In contrast, a recent study from the Baltimore Longitudinal Study of Aging with over 200 autopsies (approximately half were non-demented) found that plaques and tangles, hallmark pathologies of AD, were significant predictors of dementia independent of age (42). This study also noted that intracranial atherosclerosis predicted dementia in people with low levels of AD neuropathology. Vascular disease may promote the expression of AD or be simply additive. Multiple pathologies are more likely to co-exist in the oldest old. A study of more than 1,100 autopsies of demented patients found that mixed AD and vascular dementia was the most common pathological finding in the oldest-old (43).
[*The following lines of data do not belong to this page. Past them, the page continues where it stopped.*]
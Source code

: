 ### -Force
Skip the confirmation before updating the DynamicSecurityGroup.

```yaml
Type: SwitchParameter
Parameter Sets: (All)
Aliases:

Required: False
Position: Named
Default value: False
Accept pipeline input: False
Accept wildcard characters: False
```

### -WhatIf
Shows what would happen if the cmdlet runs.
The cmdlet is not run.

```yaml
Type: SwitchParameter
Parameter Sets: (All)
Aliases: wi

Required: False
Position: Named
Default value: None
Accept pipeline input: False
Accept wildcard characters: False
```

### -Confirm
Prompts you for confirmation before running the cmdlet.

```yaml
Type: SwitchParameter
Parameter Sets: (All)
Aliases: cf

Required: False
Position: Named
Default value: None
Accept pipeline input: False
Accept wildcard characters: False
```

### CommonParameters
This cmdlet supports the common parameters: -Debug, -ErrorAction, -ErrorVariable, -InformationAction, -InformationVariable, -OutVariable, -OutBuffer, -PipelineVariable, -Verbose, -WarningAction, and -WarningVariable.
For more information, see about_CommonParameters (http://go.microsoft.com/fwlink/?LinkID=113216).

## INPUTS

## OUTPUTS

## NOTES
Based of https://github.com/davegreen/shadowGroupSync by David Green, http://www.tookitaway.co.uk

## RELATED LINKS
Complicating the etiological diagnosis of dementia, and possibly related to it, is delirium. Delirium can result in poor cognitive performance that may or may not be related to a person’s actual level of cognition when not acutely ill. Symptoms suggesting delirium accompany the high number of medical illnesses and medications in this group, but can also be symptomatic of Lewy Body dementia, where individuals may have fluctuating levels of attention and cognitive performance (20).
The oldest old are the fastest growing segment of the population and have the highest rates of dementia. The diagnosis of dementia and AD in this age group is complicated by sensory losses, medical co-morbidities, medication use, frailty and fatigue. Subclinical delirium is probably more common than recognized. To overcome these challenges, modifications to test materials, flexibility and allowances in procedures, and obtaining information from a variety of sources are all necessary to adequately study dementia in the oldest old. At present, the best evidence suggests that the etiology of dementia in the oldest-old is complex, and likely to be multifactorial more often than in younger elderly. Alzheimer pathologies, vascular disease and other pathologies may all contribute to the expression of dementia in this age group. More clinical pathological research in large samples of population-based oldest-old will be necessary to better understand the causes of dementia in this extreme age group.
This study was supported by the National Institute on Aging, Grant R01-AG21055; R01-AG21055-2S1; The Hillblom Foundation Fellowship Grant 2008-A-008-FEL.